In June she departed Majuro for the Marianas Islands with TF 58, being part of the Northern Bombardment Unit (TU 58.7.2) on North Saipan and part of the antisubmarine screen for the battleships USS Alabama and South Dakota, then back to the carriers as they refueled. She rescued two aviators from USS Bunker Hill and another lated during the bombardment of Guam. On the 17th, she was in escort mission, missing the Battle of the Philippine Sea. Back to Eniwetok on 28 June she escorted USS Wichita and St. Louis furing on Guam and bombarding installation on the northern shores herself, assigned Asan Beach. She stayed as a distant support during the night beach obstruction demolition work and later relieving USS Dewey on 21 July off Asan Beach, herself by Dale later.

She covered transports northwest of Orote Point and Agana Bay then covered a cruiser bombardment of Rota Island before going back to Eniwetok and in August, steamed back to Bremerton, Washington, for a major overhaul. She sailed back with USS Colorado and Farragut via San Pedro and Hawaii, after some refresher training to the Philippines sector with USS Baltimore, San Juan, and three destroyers. From Ulithi on 21 November she arrived on station by December 1944, missing the battle of Leyte two months prior.
On 10 December she became flagship of Commander TG 30.8 replenishment group. Captain Jasper Acuff conducted her group from Ulithi on behalf of the 3rd Fleet and met TF 38, cprotecting the refueling operations. However Typhoon Cobra soon fell on the area and USS Aylwin was found to roll 70 degrees to port, later having two Machinists swept overboard, then the chief engineer, never to be seen again. She developed a leak in her engine room at 19:30 but survived. She was repaired at Ulithi just before Christmas by USS Markab. She left Ulithi by January 1945 and went on with her replenishment group escort the next month, part of TG 50.8 with USS Crowley, Weaver, Suamico, Shasta, Wrangell. Together she reached Iwo Jima on 21 February. On the 23th she was reassigned to TF 54 fire support group replacing USS Tuscaloosa.

She was assigned the southern sector of Iwo Jima and on 23-24 February took part in the proper Battle of Iwo Jima, before refuelling at Ulithi and be prepared for operations off Okinawa, patrolling between Kerama Retto and Ulithi. She went through her second typhoon on 5 June 1945 assisting USS Pittsburgh, loosing her bow, even searching for the latter. She was back to Guam on 10 June and by 6 July sailed back to the Carolines, Ulithi and escorting Convoy UOK-39 to Okinawa.
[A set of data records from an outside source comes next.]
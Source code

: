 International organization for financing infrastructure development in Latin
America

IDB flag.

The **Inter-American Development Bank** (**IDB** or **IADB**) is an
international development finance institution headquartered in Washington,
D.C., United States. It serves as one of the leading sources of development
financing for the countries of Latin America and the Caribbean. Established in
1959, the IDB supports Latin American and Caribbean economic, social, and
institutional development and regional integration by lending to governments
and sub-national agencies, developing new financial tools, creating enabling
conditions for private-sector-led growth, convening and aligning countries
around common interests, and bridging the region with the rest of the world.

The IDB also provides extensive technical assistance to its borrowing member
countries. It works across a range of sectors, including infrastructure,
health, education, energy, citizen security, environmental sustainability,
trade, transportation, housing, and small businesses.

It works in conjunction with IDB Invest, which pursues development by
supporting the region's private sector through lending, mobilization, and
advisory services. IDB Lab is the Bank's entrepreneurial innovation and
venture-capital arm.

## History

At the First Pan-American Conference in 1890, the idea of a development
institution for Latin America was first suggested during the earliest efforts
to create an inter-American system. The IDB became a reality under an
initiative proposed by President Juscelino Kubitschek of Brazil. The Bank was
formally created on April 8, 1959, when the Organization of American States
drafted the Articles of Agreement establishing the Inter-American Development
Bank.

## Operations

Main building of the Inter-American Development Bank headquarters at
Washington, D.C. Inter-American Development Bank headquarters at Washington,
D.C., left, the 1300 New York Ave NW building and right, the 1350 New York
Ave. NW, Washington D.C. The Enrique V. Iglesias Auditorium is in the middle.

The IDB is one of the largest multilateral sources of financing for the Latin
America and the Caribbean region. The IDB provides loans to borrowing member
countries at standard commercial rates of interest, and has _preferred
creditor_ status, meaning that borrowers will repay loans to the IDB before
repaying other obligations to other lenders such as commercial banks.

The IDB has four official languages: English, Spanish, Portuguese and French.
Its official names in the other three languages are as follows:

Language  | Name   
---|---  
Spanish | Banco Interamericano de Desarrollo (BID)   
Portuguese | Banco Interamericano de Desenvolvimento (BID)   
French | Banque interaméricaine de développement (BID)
Back to Ulithi she acted as picket station B-6 on 3 August but was soon detached so search for survivors of USS Indianapolis. She only located three deriving bodies, making a burial at sea.

On 13 August she escorted troopships to the Marianas, entering Apra Harbor just before the surrender. Ordered back to Hawaii with USS MacDonough escorting the CVE USS Rudyerd Bay, she arrived in Pearl, embarked passengers and headed from the 27th to the West coast. She later left San Diego transited Panam on 20 September, and reached New York City on the 25th, decommissioned at the yard on 16 October, struck on 1 November and later sold to George N. Nutman of Brooklyn by December 1946 to be scrapped on 2 September 1948. She received 13 battle stars for her Pacific Campaign.